Neil’s Notes and Thoughts – Building a Realtime Messaging Platform with Erlang

Building a Realtime Messaging Platform with Erlang

April 21, 2013

Recently at work, we launched a realtime messaging feature. We used Erlang to build a central part of this feature's server infrastructure. This post goes into some detail about building this infrastructure and what I learned along the way.

Designing the Platform

The big goals of the server platform were highly-availablity and scalability; allowing us to potentially handle millions of concurrent connections. We used a lot of Python elsewhere, so a Python-based solution was preferable. But, I strongly believe in using the right tool for the job. After doing some prototyping, talking to a few friends and seeing this presentation, Erlang felt like the right tool for the job. I was also well aware of Erlang's success at Facebook and MochiMedia, where I worked previously. At MochiMedia, I had written some Erlang, but I was far from an Erlang expert and this project would be the first Erlang-based service I was building from the ground up.

Once I decided on Erlang, there were two other important choices to be made:

Roll our own protocol or use a pre-existing one.
Roll our own server or use one off-the-shelf, preferably one that is open source.

Our project team was relatively small (4 engineers total) and for most of the project I was the engineer responsible for building the server infrastructure. Thankfully both XMPP, an open messaging protocol, and ejabberd, an open source XMPP Server, existed. Using XMPP would allow us to spend more time adding features (sending media messages, locations messages, etc.) and tuning the user experience rather than designing network protocols and building the accompanying libraries.

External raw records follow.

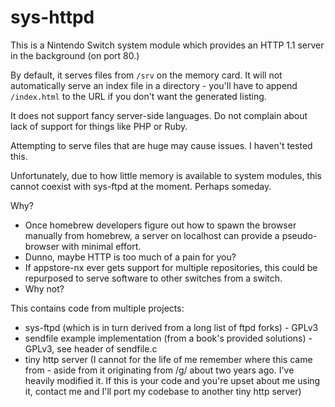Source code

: # sys-httpd

This is a Nintendo Switch system module which provides an HTTP 1.1 server in the background (on port 80.)

By default, it serves files from `/srv` on the memory card. It will not automatically serve an index file in a directory - you'll have to append `/index.html` to the URL if you don't want the generated listing.

It does not support fancy server-side languages. Do not complain about lack of support for things like PHP or Ruby.

Attempting to serve files that are huge may cause issues. I haven't tested this.

Unfortunately, due to how little memory is available to system modules, this cannot coexist with sys-ftpd at the moment. Perhaps someday.

Why?
 * Once homebrew developers figure out how to spawn the browser manually from homebrew, a server on localhost can provide a pseudo-browser with minimal effort.
 * Dunno, maybe HTTP is too much of a pain for you?
 * If appstore-nx ever gets support for multiple repositories, this could be repurposed to serve software to other switches from a switch.
 * Why not?

This contains code from multiple projects:
 * sys-ftpd (which is in turn derived from a long list of ftpd forks) - GPLv3
 * sendfile example implementation (from a book's provided solutions) - GPLv3, see header of sendfile.c
 * tiny http server (I cannot for the life of me remember where this came from - aside from it originating from /g/ about two years ago. I've heavily modified it. If this is your code and you're upset about me using it, contact me and I'll port my codebase to another tiny http server)
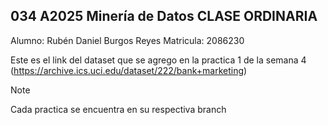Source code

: ## 034 A2025 Minería de Datos CLASE ORDINARIA
Alumno: Rubén Daniel Burgos Reyes
Matricula: 2086230

Este es el link del dataset que se agrego en la practica 1 de la semana 4
(https://archive.ics.uci.edu/dataset/222/bank+marketing)

> [!NOTE]
> Cada practica se encuentra en su respectiva branch
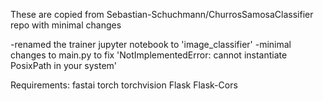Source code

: These are copied from Sebastian-Schuchmann/ChurrosSamosaClassifier repo with minimal changes

  -renamed the trainer jupyter notebook to 'image_classifier'
  -minimal changes to main.py to fix 'NotImplementedError: cannot instantiate PosixPath in your system'

Requirements: 
  fastai
  torch
  torchvision
  Flask
  Flask-Cors
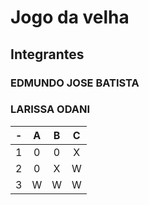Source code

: # Jogo da velha 
## Integrantes
### EDMUNDO JOSE BATISTA
### LARISSA ODANI
| - | A | B | C |
| -- | :---: | :---: | :---: |
| 1 |0 | 0 | X |
| 2 | 0 | X | W |
| 3 | W | W | W |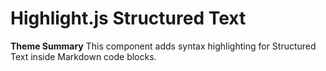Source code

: # **Highlight.js Structured Text**

**Theme Summary**
This component adds syntax highlighting for Structured Text inside Markdown code blocks.
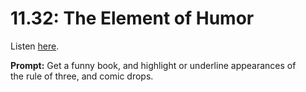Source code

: # 11.32: The Element of Humor 

Listen [here](http://www.writingexcuses.com/2016/08/07/11-32-the-element-of-humor/). 

**Prompt:** Get a funny book, and highlight or underline appearances of the rule of three, and comic drops.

We found mature open source XMPP libraries for both iOS and Android client platforms quickly. On the server-side, ejabberd is a highly-performant Erlang-based XMPP server with a pluggable module system allowing lots of customizations. ejabberd uses Erlang's distribution protocol, so we could just attached ejabberd nodes together to scale the platform horizontally. We built a number of custom ejabberd modules including:

An auth module to verify authentication credentials stored in existing MongoDB collections.
An offline module to send Apple and/or Android push notifications to 'offline' users.
A pubsub module to send and receive pubsub data (we use XMPP pubsub for group chats) to a Python-based web service. We called this the 'storage service layer' and built it using Flask and Gevent with data stored in MongoDB.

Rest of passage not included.